One of the first phosphoglycolipids to have its structure fully elucidated was found in Streptococcus and related bacterial species, i.e. 1,2-diacyl-3-[6’’-(sn-glycero-1-phospho-)-α-D-kojibiosyl]-sn-glycerol. It is derived from a diglucosyldiacylglycerol, with the diglucoside unit equivalent to kojibiose in that it has an α-(1→2) linkage. The other distinctive feature is the stereochemistry of the glycerophosphate moiety attached to position 6 of the second glucose unit; this is linked via position sn-1 of glycerol rather than the sn-3 position as in most other phospholipids. Subsequently, an analogous lipid with a single glucose moiety was characterized from this organism, while a related lipid with a phosphorylated galactofuranosyl residue was found in Bifidobacterium bifidum. Similar triglycosyl lipids or diglycosyl analogues with the sn-glycerol-1-phosphate residue in different positions from that illustrated or with more than one such substituent are also known. In some species, there is an alkenyl ether moiety in position sn-1 of the glycerolipidic component rather than a fatty acid.

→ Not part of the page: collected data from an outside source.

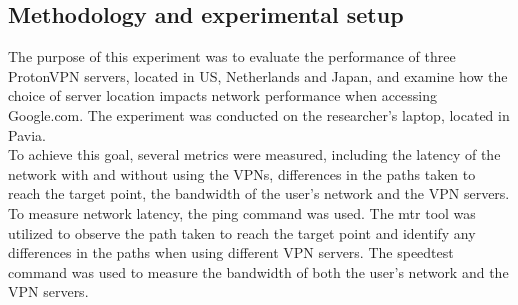 \documentclass[eng]{class}
\begin{document}
\subsection{Methodology and experimental setup}
The purpose of this experiment was to evaluate the performance of three ProtonVPN servers, located in US, Netherlands and Japan,
and examine how the choice of server location impacts network performance when accessing Google.com. The experiment was conducted on the researcher's laptop, located in Pavia.\\
To achieve this goal, several metrics were measured, including the latency of the network with and without using the VPNs,
differences in the paths taken to reach the target point, the bandwidth of the user's network and the VPN servers.\\
To measure network latency, the ping command was used.
The mtr tool was utilized to observe the path taken to reach the target point and identify any differences in the paths when using different VPN servers.
The speedtest command was used to measure the bandwidth of both the user's network and the VPN servers.
\end{document}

Formula of 1,2-diacyl-3-[6'-(sn-glycero-1-phospho)-apha-D-kojibiosyl]-sn-glycerol

As in the biosynthesis of other glycosyldiacylglycerols, the first step in the biosynthesis of such lipids in Streptococcus sp. is a sequential reaction of 1,2‑diacyl-sn‑glycerol and UDP-glucose to yield as intermediates first glucosyldiacylglycerol and then kojibiosyldiacylglycerol, both of which are also found in the organism. The sn-1-glycerophosphate moiety is believed to be added last by an enzyme-catalysed trans-phosphatidylation reaction with phosphatidylglycerol as the donor molecule by analogy with comprehensive studies of the biosynthesis of phosphatidylglucosyldiacylglycerols discussed next.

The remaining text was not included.